(Stored data entries)
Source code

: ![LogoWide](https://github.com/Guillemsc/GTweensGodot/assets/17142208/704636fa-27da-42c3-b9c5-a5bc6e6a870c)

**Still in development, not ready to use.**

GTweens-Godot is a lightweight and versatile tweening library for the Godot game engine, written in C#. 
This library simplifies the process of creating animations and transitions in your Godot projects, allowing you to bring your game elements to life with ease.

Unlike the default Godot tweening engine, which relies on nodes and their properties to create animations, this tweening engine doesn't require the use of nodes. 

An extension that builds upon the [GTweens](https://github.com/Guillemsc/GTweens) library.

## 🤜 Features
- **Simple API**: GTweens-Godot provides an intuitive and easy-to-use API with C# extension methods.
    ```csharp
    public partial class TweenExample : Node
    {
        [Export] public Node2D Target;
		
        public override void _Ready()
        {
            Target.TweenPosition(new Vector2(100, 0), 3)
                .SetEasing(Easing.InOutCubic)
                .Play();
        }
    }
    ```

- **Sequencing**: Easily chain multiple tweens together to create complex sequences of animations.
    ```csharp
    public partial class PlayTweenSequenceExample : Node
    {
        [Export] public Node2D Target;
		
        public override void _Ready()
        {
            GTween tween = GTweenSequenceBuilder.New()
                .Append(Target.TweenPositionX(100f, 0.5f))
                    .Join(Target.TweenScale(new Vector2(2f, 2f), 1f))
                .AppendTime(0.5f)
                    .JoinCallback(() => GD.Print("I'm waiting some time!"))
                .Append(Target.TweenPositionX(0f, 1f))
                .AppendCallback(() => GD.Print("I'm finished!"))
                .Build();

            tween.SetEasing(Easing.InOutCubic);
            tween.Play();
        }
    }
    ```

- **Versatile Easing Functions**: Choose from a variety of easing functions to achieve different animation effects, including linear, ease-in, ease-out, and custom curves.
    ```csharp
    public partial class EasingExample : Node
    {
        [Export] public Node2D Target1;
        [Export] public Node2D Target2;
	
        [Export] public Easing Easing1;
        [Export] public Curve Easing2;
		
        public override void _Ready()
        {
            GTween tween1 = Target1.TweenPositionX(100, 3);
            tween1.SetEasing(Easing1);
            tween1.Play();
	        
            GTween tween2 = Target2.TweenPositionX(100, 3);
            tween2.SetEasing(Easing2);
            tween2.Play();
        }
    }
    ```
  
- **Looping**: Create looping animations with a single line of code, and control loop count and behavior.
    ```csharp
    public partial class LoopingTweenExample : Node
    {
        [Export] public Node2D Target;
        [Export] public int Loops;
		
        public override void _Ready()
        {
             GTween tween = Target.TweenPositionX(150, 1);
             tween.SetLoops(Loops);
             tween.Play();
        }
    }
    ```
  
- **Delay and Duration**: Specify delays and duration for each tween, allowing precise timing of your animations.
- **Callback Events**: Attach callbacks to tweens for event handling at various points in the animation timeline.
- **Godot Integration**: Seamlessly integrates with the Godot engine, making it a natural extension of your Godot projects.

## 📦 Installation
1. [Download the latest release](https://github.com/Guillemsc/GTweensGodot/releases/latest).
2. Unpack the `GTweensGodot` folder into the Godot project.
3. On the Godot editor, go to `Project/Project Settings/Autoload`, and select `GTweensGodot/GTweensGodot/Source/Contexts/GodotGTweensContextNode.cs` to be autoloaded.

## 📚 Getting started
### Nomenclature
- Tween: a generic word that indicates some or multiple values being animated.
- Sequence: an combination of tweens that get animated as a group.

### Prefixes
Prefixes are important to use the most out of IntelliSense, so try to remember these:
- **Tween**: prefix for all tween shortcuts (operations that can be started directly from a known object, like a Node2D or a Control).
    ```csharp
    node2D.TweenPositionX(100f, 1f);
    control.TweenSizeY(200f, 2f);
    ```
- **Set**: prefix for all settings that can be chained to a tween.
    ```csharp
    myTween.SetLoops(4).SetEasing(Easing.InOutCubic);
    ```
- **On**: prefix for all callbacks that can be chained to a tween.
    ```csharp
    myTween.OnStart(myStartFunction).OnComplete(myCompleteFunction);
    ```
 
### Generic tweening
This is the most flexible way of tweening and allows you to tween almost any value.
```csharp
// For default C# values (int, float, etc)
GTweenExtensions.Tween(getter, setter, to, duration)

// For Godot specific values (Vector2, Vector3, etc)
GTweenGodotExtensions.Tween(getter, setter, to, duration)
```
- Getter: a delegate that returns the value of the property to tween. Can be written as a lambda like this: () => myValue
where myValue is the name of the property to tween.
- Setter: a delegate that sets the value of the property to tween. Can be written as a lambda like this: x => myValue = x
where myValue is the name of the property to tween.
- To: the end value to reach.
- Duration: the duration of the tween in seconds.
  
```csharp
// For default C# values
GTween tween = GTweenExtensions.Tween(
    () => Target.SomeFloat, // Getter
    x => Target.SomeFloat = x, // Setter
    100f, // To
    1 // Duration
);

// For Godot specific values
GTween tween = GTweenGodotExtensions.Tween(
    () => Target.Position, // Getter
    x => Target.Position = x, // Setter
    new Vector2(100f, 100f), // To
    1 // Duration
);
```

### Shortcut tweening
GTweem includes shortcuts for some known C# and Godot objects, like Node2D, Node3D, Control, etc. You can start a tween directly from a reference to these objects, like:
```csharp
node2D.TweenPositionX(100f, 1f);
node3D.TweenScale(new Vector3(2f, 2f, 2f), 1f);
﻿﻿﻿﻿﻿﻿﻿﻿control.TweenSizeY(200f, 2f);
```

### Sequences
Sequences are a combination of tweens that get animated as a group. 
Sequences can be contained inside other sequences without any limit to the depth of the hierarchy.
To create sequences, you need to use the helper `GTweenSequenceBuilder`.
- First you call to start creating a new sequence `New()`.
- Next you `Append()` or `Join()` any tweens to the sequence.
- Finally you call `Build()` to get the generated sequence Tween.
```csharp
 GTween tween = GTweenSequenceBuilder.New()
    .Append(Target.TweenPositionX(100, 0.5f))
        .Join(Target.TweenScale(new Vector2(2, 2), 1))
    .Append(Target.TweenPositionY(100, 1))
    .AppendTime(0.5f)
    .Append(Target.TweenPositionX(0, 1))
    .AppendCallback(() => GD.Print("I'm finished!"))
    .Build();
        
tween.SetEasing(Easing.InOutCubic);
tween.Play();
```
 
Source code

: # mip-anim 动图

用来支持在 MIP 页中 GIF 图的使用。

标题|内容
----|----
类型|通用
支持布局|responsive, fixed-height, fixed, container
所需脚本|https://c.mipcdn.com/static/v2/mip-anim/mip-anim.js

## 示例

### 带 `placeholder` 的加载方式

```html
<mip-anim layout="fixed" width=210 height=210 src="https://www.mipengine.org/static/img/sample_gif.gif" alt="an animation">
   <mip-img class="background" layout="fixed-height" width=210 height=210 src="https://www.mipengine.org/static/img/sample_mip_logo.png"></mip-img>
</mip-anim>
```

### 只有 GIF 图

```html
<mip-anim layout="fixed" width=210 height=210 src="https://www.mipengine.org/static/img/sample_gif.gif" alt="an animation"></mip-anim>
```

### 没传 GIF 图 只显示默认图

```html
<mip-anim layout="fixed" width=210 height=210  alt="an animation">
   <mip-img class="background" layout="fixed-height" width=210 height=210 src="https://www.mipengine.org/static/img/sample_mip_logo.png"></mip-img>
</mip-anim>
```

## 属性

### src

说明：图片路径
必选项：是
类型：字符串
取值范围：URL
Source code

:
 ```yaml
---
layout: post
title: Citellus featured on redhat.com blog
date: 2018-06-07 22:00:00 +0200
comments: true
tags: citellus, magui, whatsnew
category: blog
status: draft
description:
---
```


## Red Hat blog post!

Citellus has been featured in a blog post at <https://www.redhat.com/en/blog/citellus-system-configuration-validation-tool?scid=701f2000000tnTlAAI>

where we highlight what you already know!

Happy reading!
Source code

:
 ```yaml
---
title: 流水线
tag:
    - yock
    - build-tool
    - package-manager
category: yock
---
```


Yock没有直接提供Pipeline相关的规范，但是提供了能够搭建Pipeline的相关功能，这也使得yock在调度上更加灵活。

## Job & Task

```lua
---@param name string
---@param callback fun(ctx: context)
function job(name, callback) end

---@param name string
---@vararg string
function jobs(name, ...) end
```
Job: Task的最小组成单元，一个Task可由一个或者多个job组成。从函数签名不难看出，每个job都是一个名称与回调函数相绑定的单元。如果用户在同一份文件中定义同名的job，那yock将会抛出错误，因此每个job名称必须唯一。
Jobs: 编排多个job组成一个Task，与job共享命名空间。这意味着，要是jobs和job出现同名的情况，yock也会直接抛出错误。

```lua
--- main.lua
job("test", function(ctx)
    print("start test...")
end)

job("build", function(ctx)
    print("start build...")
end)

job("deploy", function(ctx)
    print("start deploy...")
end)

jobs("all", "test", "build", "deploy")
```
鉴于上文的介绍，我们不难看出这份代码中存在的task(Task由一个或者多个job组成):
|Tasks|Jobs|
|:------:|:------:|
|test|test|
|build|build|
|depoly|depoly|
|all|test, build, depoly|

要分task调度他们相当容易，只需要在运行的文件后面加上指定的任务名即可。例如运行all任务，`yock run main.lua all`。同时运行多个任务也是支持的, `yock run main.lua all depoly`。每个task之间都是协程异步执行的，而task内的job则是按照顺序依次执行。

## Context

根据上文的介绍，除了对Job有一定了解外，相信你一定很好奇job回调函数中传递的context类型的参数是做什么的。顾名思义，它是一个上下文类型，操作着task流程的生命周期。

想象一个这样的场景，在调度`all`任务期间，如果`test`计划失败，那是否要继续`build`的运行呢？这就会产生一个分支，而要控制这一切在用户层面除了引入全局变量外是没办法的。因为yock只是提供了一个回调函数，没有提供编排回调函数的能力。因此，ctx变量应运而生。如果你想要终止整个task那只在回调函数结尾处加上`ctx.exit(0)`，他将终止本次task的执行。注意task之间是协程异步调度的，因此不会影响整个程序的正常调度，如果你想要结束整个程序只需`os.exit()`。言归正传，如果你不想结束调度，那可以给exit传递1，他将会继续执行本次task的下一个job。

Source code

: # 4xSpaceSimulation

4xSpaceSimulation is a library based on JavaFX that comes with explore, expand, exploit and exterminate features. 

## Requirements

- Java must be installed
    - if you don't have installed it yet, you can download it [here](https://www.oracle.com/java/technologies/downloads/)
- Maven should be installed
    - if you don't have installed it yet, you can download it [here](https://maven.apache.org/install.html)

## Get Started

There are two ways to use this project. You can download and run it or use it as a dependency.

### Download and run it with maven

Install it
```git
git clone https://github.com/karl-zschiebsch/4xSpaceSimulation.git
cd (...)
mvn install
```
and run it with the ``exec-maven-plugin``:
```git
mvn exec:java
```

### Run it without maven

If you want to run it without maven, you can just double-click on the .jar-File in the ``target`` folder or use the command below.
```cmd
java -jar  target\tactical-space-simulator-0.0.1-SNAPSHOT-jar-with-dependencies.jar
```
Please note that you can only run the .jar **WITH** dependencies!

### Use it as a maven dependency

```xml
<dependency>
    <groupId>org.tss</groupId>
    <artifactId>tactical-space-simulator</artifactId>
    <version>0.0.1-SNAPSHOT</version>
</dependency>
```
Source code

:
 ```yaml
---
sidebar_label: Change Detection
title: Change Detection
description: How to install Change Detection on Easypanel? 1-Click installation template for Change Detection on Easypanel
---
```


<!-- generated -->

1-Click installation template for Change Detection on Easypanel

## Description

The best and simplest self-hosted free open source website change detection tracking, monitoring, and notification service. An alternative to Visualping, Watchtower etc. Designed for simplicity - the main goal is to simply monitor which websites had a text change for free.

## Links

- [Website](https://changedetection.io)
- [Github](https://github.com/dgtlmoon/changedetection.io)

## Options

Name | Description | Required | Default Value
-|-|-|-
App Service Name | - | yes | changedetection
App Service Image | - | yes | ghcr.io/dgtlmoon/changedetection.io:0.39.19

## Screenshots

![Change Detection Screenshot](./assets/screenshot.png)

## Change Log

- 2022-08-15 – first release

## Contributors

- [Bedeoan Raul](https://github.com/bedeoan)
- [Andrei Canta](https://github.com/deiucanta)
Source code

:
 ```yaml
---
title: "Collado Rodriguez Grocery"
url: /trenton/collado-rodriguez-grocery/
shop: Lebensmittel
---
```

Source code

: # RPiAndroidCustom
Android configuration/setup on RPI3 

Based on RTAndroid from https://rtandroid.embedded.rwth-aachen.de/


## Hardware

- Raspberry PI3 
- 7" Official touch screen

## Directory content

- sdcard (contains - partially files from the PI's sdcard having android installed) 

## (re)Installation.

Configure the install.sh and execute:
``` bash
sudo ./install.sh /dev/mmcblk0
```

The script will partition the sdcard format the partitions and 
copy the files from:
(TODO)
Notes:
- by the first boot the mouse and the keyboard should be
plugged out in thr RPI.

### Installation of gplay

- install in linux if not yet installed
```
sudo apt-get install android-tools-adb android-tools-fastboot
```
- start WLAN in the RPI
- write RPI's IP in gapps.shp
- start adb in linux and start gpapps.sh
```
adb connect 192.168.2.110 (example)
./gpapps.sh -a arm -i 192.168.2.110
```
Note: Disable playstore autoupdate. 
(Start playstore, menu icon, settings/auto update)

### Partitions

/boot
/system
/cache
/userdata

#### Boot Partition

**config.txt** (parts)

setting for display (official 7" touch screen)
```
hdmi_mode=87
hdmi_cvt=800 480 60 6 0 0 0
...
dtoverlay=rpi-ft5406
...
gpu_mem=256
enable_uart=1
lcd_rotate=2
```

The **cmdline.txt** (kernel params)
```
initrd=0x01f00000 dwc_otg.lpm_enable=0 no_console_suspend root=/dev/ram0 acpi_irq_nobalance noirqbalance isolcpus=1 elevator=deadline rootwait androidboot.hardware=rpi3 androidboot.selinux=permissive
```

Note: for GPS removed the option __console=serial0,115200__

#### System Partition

Work item:
Could you tally the lines in these records that contain the word "creating" and give only the result?

Answer section:
2